- [EXERCISE]: Find every line in the records below that contains "have", and copy it.

##############################

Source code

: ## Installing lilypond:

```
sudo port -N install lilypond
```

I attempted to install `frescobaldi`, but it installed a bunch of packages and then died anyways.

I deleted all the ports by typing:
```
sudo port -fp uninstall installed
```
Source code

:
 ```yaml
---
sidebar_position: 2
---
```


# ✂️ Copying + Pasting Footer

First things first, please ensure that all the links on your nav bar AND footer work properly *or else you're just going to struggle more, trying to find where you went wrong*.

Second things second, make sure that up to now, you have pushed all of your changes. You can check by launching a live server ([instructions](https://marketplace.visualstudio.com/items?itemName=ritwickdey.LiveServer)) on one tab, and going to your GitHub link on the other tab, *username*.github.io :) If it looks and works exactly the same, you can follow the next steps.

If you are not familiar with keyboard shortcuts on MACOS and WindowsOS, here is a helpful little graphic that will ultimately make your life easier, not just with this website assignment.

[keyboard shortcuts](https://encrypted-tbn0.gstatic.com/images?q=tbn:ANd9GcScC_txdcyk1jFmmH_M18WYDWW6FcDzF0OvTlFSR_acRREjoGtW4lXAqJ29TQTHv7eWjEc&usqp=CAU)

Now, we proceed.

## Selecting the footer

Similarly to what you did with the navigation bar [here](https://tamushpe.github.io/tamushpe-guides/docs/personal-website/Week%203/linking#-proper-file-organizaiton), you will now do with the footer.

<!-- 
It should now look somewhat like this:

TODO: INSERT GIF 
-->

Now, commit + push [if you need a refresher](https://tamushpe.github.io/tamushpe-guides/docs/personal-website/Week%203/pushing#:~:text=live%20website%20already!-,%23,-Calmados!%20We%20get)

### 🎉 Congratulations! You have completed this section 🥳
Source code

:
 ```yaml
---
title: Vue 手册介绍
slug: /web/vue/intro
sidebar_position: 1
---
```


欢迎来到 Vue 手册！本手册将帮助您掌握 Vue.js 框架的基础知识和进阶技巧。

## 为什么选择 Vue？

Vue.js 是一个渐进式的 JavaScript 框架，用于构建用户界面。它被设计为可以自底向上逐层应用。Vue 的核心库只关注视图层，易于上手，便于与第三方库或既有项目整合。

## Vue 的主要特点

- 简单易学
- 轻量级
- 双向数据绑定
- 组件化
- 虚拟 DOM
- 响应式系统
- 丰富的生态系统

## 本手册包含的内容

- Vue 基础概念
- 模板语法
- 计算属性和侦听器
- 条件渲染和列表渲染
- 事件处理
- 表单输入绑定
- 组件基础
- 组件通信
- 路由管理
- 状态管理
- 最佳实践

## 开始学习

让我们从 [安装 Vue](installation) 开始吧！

##############################

- [REPLY TO THE TASK]:
Second things second, make sure that up to now, you have pushed all of your changes. You can check by launching a live server ([instructions](https://marketplace.visualstudio.com/items?itemName=ritwickdey.LiveServer)) on one tab, and going to your GitHub link on the other tab, *username*.github.io :) If it looks and works exactly the same, you can follow the next steps.
### 🎉 Congratulations! You have completed this section 🥳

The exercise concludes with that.